▶ Extracted entries:
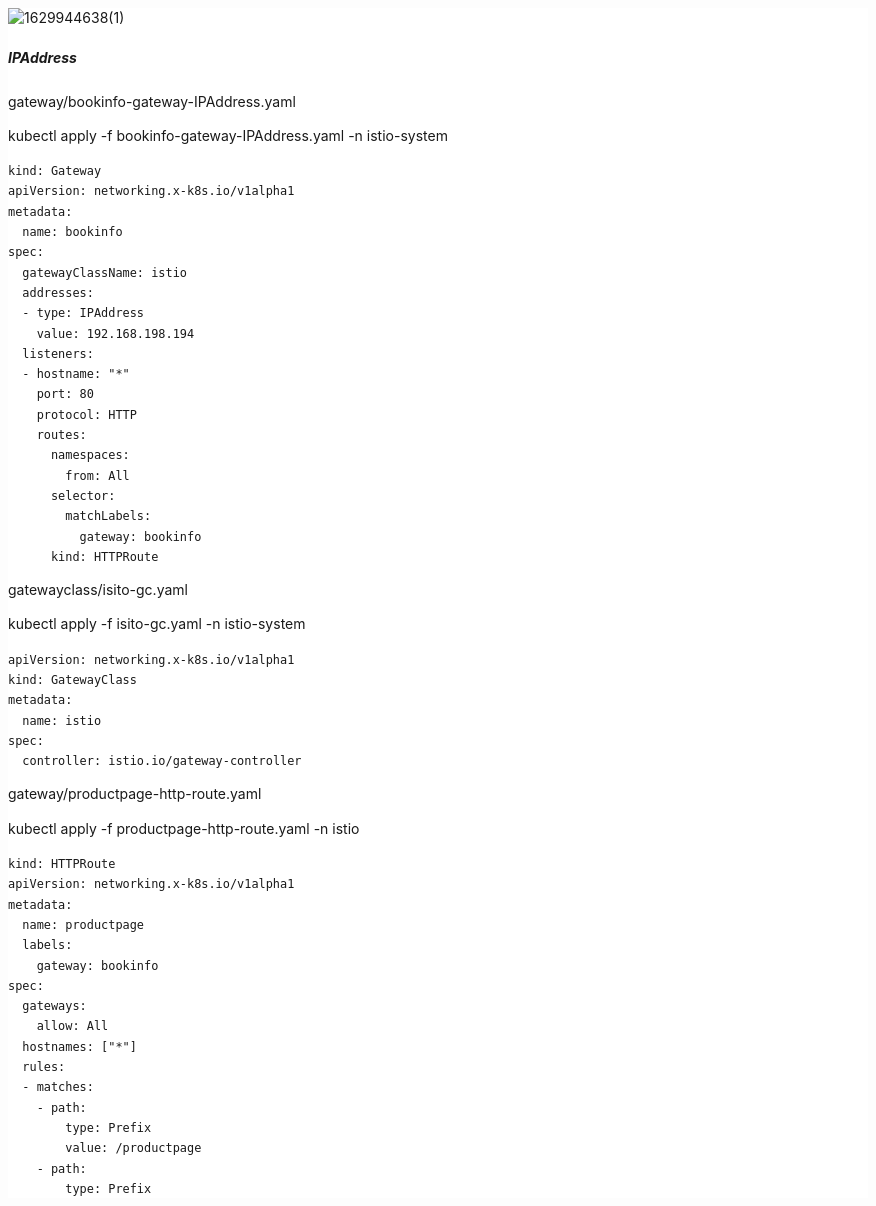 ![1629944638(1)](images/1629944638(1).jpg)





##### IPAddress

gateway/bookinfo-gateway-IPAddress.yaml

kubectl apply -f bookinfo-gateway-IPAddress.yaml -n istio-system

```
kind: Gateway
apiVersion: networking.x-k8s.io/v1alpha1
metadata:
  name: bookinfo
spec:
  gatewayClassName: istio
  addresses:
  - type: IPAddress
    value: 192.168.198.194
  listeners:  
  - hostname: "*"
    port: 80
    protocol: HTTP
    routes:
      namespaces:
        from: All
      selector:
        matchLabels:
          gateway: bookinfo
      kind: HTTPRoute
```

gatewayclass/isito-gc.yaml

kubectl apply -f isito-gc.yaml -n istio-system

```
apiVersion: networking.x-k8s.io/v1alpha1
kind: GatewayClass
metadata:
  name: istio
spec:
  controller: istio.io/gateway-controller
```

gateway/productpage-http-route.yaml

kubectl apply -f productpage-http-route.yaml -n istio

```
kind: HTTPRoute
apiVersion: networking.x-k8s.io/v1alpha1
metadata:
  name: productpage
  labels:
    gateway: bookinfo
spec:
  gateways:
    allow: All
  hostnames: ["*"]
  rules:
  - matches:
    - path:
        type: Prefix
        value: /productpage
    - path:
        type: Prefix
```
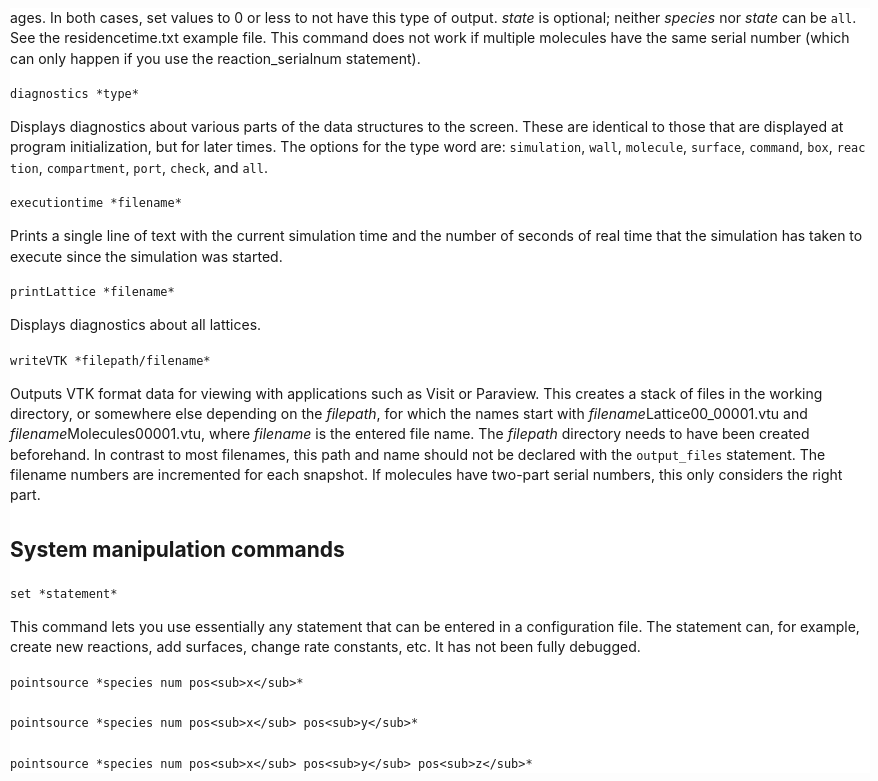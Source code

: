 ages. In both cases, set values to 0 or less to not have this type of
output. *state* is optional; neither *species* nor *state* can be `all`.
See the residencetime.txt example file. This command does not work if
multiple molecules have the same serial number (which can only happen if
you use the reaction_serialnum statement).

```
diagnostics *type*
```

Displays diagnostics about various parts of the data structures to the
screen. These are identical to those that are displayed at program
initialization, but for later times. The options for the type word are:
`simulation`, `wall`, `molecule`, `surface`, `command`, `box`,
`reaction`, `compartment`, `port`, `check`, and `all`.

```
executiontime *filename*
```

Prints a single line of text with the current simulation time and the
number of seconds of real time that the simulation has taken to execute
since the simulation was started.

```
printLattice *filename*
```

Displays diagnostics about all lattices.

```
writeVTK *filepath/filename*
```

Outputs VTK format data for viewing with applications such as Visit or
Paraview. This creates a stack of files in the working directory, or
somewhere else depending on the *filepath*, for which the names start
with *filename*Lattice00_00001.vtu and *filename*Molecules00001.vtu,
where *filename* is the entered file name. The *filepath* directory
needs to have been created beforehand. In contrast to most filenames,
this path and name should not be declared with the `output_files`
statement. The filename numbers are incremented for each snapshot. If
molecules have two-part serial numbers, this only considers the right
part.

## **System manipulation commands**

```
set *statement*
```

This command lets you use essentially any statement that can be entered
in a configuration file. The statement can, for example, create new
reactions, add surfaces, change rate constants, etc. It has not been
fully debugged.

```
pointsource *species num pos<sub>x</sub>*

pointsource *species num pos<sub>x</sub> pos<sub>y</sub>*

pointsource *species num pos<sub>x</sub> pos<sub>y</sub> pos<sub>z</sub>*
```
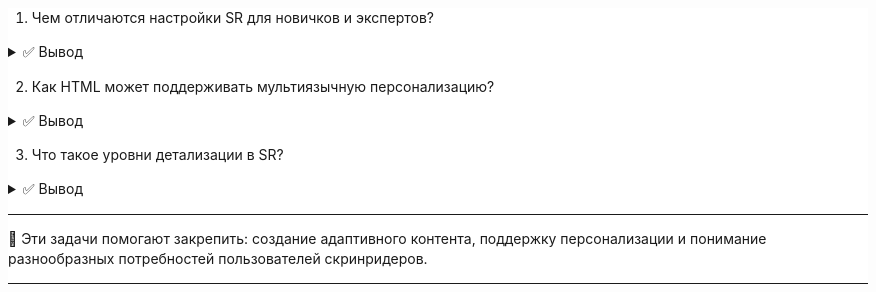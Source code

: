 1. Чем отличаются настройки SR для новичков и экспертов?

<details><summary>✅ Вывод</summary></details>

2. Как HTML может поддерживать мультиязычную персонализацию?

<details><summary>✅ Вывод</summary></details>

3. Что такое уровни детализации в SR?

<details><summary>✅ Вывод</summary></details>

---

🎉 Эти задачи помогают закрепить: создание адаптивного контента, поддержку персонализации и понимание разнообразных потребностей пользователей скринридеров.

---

▶ Task goal: Copy out every line from the material above in which the word "apply" appears.

▶ Solution for this exercise:
kubectl apply -f bookinfo-gateway-IPAddress.yaml -n istio-system
kubectl apply -f isito-gc.yaml -n istio-system
kubectl apply -f productpage-http-route.yaml -n istio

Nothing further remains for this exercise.